In Perl, we can move over to binary using a sprintf format. Because we’ve been locked into a number less than 256 and greater than 0, we’ll write out 8 bits: "%8b". From there we have an 8-character string, and with some clever use of substr we can swap the front nibble and the back in-place.

We’re using substr in pretty much every one of its forms in this object-lesson. At the left side, it’s an lvalue, meaning we can assign to the characters it selects. Then, working rightward, we have the 4-argument form, listing the string to be acted on, the initial offset from the left, the number of characters to select, and the string with which to replace those characters.The selected characters, the last four, will be removed and assigned to the lvalue, which is selecting the first four characters. Over on the right side, before this assignment takes place, the final substr selects the first four characters (before they are changed) and returns them to in turn replace the last characters in the middle, 4-argument substr.

You may need to reread that. I’ll wait.

… gets more tea …

Cool, huh? It’s directly analogous to

($x, $y) = ($y, $x);

which you can also do in Perl.

my $num = shift @ARGV // 3;

0 < $num < 256 or die "number must be in range 1 to 255 inclusive";

my $bin = sprintf "%08b", $num;
substr( $bin, 0, 4 ) = substr( $bin, 4, 4, substr( $bin, 0, 4));
say oct "0b$bin";

To convert back we use oct, which is a rather poorly named operation for the task, but given the 0b prefix it will identify the number as binary, not octal, and do the right thing. It’s a minor quirk in the big scheme of things.

raku solution

In Raku we’re going to do things a little differently. We’re going to do it all in one chain of functions.

Hang on, this is going to be fun.

As we did in Perl, we’re going to stringify the number into eight 1s and 0s, only this time we’ll be using fmt instead of sprintf. The names have changed, but the format remains. Once that is done we’re going to parse that string and chop it into parts 4 characters long. Two of these, of course, in a list.

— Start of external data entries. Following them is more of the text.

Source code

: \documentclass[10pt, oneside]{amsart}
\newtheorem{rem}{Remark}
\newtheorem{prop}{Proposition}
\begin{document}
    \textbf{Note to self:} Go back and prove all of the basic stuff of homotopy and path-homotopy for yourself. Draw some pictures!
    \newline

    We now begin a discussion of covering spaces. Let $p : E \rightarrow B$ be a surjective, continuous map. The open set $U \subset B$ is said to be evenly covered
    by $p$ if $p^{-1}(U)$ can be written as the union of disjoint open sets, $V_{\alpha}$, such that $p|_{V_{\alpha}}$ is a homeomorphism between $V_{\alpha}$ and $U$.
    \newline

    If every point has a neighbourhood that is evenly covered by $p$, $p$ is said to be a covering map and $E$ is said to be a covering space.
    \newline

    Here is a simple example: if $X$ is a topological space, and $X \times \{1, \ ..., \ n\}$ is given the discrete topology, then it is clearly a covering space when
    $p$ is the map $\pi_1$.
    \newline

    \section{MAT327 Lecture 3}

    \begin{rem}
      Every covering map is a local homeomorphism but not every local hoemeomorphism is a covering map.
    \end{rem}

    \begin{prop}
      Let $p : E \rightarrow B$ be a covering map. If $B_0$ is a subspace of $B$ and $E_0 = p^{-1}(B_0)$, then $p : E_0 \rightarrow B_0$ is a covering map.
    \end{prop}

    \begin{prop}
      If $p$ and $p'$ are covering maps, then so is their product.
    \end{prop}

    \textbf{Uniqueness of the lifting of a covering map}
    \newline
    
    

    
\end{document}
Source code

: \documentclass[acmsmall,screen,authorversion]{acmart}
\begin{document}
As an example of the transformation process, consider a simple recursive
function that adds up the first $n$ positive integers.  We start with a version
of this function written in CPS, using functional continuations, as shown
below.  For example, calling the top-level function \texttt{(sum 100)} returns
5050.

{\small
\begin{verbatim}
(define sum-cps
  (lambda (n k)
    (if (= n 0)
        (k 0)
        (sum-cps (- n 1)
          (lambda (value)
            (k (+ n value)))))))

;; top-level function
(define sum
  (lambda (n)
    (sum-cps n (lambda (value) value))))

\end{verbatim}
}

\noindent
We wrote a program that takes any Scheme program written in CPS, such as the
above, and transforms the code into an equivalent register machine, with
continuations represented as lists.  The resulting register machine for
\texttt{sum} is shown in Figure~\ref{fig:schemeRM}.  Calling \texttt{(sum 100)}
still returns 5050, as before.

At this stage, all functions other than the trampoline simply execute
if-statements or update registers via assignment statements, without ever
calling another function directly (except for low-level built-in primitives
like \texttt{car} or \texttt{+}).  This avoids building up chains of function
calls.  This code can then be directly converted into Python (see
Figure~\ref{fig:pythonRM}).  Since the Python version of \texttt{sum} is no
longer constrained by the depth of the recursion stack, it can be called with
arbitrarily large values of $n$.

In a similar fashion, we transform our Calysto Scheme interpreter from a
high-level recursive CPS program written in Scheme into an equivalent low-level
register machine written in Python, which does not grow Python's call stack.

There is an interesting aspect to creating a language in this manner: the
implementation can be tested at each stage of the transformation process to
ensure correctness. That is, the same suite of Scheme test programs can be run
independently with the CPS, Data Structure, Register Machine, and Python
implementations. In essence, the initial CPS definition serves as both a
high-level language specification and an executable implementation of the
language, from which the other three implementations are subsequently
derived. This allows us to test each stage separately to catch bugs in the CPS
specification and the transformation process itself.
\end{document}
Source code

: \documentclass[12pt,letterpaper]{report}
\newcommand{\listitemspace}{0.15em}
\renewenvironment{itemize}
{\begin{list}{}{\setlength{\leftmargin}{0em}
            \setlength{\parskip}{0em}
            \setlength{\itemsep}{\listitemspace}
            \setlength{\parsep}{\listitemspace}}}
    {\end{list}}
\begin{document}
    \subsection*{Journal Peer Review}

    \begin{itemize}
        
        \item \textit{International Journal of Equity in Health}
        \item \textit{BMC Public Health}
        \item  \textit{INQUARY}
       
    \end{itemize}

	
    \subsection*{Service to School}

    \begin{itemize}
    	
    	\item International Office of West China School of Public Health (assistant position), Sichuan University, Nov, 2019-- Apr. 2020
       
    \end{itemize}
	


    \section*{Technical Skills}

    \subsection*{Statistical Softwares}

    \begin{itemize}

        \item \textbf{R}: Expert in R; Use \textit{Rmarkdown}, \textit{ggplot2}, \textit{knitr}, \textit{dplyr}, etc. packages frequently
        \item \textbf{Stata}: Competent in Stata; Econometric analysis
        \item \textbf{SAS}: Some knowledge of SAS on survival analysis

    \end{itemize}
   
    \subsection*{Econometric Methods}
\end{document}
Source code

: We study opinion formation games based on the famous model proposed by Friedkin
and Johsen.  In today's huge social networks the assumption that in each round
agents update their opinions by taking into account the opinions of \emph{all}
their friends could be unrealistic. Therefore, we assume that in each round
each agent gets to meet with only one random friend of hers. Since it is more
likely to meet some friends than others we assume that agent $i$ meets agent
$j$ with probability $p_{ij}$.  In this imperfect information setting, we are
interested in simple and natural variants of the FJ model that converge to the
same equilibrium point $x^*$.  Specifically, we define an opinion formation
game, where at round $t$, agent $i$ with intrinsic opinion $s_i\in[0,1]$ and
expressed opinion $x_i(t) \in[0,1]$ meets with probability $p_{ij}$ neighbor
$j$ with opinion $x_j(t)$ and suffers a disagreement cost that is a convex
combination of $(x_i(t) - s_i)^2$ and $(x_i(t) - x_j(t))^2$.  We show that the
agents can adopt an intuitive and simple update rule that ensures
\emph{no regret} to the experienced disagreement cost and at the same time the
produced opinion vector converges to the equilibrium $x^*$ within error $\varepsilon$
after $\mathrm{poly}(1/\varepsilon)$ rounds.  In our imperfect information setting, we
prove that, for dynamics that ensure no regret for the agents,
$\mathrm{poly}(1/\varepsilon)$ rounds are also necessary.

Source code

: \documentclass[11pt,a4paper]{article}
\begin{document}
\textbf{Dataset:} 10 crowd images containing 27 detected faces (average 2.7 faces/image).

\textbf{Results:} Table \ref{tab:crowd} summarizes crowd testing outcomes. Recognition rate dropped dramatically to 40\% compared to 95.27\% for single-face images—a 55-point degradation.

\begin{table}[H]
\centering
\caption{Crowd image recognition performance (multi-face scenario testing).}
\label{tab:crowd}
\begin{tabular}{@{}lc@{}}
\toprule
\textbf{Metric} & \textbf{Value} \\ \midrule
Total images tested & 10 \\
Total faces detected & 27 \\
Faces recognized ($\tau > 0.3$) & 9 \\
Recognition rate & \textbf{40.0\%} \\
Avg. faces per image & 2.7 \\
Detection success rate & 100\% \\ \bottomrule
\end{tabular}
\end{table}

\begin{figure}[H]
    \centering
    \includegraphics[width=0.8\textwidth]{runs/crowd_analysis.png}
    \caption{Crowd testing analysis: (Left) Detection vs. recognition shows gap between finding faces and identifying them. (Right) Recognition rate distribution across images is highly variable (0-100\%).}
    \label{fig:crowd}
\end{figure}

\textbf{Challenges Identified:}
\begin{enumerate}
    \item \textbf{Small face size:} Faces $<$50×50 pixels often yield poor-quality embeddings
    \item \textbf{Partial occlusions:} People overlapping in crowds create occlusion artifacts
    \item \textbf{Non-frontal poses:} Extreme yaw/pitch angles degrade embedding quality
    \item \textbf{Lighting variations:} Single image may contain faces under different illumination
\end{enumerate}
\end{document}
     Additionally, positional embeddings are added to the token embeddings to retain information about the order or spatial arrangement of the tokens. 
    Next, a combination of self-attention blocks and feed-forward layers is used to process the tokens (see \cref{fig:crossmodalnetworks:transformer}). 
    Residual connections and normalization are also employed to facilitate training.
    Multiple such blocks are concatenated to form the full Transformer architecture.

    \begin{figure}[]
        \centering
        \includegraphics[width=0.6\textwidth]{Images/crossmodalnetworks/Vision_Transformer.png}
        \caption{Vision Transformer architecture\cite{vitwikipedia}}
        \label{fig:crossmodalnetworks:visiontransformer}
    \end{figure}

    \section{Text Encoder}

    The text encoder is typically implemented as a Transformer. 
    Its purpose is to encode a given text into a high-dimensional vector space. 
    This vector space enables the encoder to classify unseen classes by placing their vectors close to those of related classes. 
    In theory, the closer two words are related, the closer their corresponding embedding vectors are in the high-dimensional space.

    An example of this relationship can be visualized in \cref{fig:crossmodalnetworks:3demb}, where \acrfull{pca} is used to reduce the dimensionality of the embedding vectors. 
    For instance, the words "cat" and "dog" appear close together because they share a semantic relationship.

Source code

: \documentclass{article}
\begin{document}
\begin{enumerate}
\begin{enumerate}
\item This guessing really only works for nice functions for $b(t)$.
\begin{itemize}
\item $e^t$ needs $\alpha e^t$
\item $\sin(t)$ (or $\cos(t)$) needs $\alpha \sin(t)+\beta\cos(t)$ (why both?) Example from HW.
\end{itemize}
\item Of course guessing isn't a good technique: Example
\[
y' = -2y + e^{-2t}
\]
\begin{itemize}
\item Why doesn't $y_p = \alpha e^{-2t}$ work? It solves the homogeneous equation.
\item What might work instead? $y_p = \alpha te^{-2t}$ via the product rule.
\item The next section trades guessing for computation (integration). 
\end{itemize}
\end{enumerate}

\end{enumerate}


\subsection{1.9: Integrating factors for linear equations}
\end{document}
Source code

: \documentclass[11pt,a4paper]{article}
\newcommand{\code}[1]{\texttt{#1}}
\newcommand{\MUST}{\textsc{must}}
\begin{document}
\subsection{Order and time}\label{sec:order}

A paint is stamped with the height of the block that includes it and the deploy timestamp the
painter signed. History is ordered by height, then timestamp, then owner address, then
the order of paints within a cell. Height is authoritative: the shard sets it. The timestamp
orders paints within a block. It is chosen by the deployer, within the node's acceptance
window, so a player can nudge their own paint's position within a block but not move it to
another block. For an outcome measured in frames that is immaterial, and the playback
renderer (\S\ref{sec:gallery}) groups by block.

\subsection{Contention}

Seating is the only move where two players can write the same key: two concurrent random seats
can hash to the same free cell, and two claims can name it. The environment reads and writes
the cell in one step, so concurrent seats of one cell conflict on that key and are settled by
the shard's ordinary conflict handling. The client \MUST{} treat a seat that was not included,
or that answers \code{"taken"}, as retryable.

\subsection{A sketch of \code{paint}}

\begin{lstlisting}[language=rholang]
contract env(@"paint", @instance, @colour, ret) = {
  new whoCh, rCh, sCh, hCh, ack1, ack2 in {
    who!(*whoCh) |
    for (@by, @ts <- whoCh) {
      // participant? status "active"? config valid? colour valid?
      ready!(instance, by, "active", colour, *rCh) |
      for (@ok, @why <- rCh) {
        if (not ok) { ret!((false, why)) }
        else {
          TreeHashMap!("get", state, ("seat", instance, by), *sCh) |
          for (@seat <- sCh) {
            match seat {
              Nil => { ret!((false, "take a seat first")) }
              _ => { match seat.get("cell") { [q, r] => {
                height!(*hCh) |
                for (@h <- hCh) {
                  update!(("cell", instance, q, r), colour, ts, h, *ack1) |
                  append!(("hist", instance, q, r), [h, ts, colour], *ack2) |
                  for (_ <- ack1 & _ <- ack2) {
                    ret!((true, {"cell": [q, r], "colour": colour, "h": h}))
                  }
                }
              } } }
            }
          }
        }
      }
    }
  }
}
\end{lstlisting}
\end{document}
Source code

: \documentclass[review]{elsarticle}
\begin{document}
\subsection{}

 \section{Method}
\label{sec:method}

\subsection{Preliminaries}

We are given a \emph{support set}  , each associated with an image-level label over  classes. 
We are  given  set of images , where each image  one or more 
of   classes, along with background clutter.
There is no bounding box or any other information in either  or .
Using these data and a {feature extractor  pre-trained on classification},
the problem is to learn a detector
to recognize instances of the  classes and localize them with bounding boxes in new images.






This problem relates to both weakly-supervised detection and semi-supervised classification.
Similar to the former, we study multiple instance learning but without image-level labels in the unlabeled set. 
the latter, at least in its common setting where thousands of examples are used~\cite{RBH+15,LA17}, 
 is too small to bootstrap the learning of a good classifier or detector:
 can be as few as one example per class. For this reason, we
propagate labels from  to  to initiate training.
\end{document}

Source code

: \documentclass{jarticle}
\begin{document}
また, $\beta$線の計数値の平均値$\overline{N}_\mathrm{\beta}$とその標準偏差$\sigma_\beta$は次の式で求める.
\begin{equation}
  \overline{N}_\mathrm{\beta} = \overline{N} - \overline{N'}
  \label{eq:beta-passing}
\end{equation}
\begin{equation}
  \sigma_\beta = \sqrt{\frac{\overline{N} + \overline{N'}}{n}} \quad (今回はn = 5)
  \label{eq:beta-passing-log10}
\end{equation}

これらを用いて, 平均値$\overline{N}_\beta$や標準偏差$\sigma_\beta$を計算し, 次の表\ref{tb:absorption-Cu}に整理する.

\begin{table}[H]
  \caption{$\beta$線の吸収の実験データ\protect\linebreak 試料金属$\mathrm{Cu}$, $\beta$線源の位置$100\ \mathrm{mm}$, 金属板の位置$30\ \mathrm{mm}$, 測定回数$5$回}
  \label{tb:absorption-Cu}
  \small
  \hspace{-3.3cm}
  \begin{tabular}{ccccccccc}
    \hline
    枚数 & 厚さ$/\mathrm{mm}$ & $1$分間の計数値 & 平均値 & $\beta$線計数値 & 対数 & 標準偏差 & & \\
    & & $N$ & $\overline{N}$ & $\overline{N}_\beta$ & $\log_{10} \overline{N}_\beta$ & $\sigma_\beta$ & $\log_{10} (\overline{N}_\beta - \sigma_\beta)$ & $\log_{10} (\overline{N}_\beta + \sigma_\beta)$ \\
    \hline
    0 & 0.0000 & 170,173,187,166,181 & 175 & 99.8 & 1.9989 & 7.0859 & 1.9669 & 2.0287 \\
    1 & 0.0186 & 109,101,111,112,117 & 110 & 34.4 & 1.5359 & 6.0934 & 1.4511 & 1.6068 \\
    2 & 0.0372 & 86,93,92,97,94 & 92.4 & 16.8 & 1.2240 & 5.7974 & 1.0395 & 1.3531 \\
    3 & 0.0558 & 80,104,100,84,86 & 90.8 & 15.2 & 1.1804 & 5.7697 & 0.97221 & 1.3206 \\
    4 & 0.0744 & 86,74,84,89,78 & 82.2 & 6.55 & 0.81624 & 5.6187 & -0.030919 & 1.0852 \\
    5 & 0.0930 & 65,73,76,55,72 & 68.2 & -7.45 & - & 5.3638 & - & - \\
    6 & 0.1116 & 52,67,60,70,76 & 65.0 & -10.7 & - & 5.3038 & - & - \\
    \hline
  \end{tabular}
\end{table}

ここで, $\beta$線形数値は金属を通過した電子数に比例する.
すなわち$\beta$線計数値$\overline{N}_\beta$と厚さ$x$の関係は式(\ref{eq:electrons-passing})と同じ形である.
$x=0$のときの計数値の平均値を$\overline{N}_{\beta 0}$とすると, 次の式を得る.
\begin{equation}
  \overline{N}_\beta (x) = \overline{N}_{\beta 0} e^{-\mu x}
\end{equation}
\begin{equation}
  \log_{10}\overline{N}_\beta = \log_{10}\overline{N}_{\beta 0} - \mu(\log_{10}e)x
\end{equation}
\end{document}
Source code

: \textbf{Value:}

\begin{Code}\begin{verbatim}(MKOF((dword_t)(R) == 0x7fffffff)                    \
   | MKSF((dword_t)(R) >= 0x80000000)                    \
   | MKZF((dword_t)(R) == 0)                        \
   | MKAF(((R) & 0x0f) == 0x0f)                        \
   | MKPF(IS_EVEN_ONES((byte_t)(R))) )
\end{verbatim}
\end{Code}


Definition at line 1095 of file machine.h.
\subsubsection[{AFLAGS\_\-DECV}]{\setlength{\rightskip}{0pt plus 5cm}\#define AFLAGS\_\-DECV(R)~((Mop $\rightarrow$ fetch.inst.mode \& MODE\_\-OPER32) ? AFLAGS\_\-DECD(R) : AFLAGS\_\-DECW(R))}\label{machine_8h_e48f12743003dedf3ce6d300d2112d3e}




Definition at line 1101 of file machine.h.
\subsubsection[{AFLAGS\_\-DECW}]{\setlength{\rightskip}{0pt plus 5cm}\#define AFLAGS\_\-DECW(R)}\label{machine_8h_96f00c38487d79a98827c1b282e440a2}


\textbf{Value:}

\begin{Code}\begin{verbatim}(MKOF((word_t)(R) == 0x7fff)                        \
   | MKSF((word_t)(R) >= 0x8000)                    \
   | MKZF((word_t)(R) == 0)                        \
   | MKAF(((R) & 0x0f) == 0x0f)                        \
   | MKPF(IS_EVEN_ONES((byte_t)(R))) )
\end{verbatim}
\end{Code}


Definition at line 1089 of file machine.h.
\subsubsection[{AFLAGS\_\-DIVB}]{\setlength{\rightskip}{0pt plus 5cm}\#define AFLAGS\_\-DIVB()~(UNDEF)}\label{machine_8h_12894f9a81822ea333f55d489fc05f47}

Which we will then reverse.

And join back together.

…And finally tell Raku to look at as a base-2 number and tell us what it sees, and report that.

I love writing Raku sometimes.

unit sub MAIN ( Int $num where 256 > $num > 0 = 3) ;

$num.fmt("%08b") 
    .comb(4)
    .reverse
    .join
    .parse-base(2)
    .say;

episode two:
“Chaperones Required”


task 2

Sequence without 1-on-1

Submitted by: Cheok-Yin Fung

Write a script to generate sequence starting at 1. Consider the increasing sequence of integers which contain only 1’s, 2’s and 3’s, and do not have any doublets of 1’s like below. Please accept a positive integer $N and print the $Nth term in the generated sequence.

1, 2, 3, 12, 13, 21, 22, 23, 31, 32, 33, 121, 122, 123, 131, …

Example
Input: $N = 5
Output: 13

Input: $N = 10
Output: 32

Input: $N = 60
Output: 2223

Method

When I first went at this problem, I focused on creating the sequence, figuring from there I could study the 1s and see where they fell. It was a good plan; a solid plan of pure research.

The sequence is composed of numbers containing only the three digits, 1, 2, and 3, so I figured, after the binary task above, why not ternary? It too has three digits: 0, 1, and 2. What if we added 1? We should end up with 1, 2, and 3.

As for the logic, why yes, yes we would. We’re not really doing addition in base-3, and if we change the glyphs in the representations, by adding 1 to each of them, we do indeed get a sequence containing only the digits 1, 2, and 3. It’s ascending, even. The only problem is it doesn’t match what we need. To demonstrate:

The ternary numbers from 1 to 10:

1, 2, 10, 11, 12, 20, 21, 22, 100, 101

Now once we add 1 to each digit:

2, 3, 21, 22, 23, 31, 32, 33, 211, 212

But to match the given sequence it needs to be:

2, 3, 12, 13, 21, 22, 23, 31, 32, 33

Ahh, I see. We have no leading 0s in our sequence to augment into 1s. It seems every time we need a new digit position we need to start the entire sequence over with the appropriate number of leading zeros. The base we need would be 1, 2, 01, 02, 10, 11… This is troublesome.

Ok, new plan. What if we were to use base-4? That would already have all the numbers we need in it, with a few extra. We could filter them out.

Further, this nicely avoids having to survey and assess a mathematical pattern underlying the pairs of 1s: when we filter the sequence, we can filter out those as well.

And we can do both jobs using the same regular expression. I like it.

PERL 5 SOLUTION

In Perl it’s not super easy to convert back and forth into random bases. Hex, octal, binary — we can use a sprintf format. Outside of that we need to do it ourselves. We’ll employ some Euclidean division to divide the input down to do the conversion.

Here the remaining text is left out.